Your goal. Report back each line of the records that contains the string "parseInt".

---------- Exercise inputs ----------

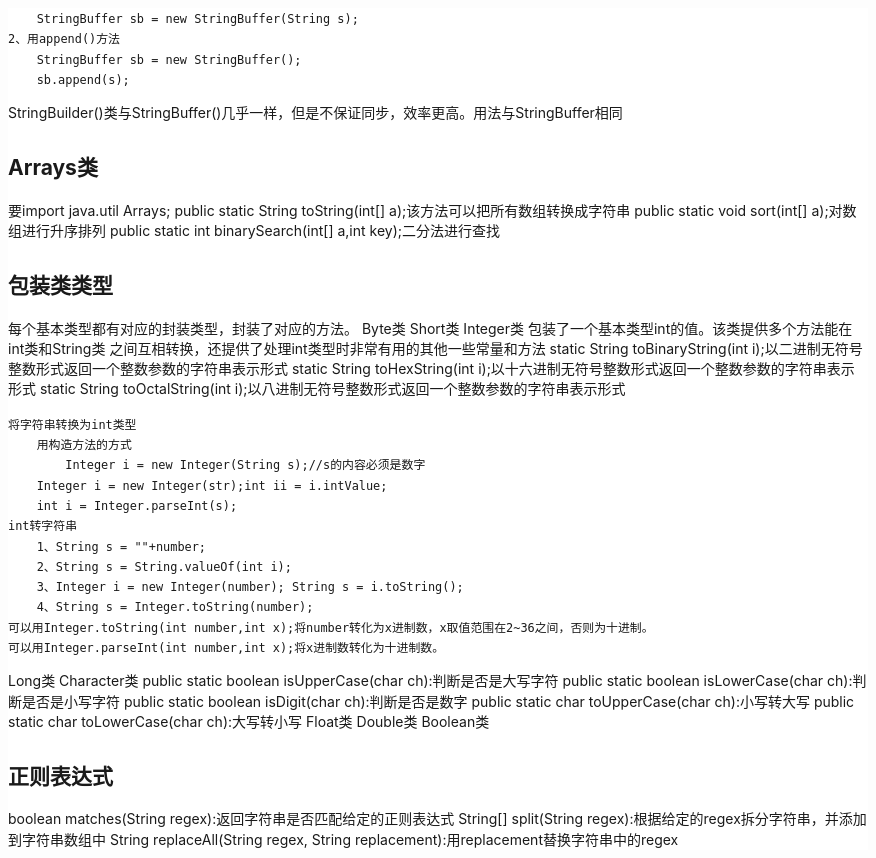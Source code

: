         StringBuffer sb = new StringBuffer(String s);
    2、用append()方法
        StringBuffer sb = new StringBuffer();
        sb.append(s);
        
StringBuilder()类与StringBuffer()几乎一样，但是不保证同步，效率更高。用法与StringBuffer相同
	
## Arrays类
要import java.util Arrays;
public static String toString(int[] a);该方法可以把所有数组转换成字符串
public static void sort(int[] a);对数组进行升序排列
public static int binarySearch(int[] a,int key);二分法进行查找

## 包装类类型
每个基本类型都有对应的封装类型，封装了对应的方法。
Byte类
Short类
Integer类
    包装了一个基本类型int的值。该类提供多个方法能在int类和String类
    之间互相转换，还提供了处理int类型时非常有用的其他一些常量和方法
    static String toBinaryString(int i);以二进制无符号整数形式返回一个整数参数的字符串表示形式
    static String toHexString(int i);以十六进制无符号整数形式返回一个整数参数的字符串表示形式
    static String toOctalString(int i);以八进制无符号整数形式返回一个整数参数的字符串表示形式
    
    将字符串转换为int类型
        用构造方法的方式
            Integer i = new Integer(String s);//s的内容必须是数字
        Integer i = new Integer(str);int ii = i.intValue;
        int i = Integer.parseInt(s);
    int转字符串
        1、String s = ""+number;
        2、String s = String.valueOf(int i);
        3、Integer i = new Integer(number); String s = i.toString();
        4、String s = Integer.toString(number);
    可以用Integer.toString(int number,int x);将number转化为x进制数，x取值范围在2~36之间，否则为十进制。
    可以用Integer.parseInt(int number,int x);将x进制数转化为十进制数。
Long类
Character类
    public static boolean isUpperCase(char ch):判断是否是大写字符
    public static boolean isLowerCase(char ch):判断是否是小写字符
    public static boolean isDigit(char ch):判断是否是数字
    public static char toUpperCase(char ch):小写转大写
    public static char toLowerCase(char ch):大写转小写
Float类
Double类
Boolean类
	
## 正则表达式
boolean matches(String regex):返回字符串是否匹配给定的正则表达式
String[] split(String regex):根据给定的regex拆分字符串，并添加到字符串数组中
String replaceAll(String regex, String replacement):用replacement替换字符串中的regex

----------

Task solution.
        int i = Integer.parseInt(s);
    可以用Integer.parseInt(int number,int x);将x进制数转化为十进制数。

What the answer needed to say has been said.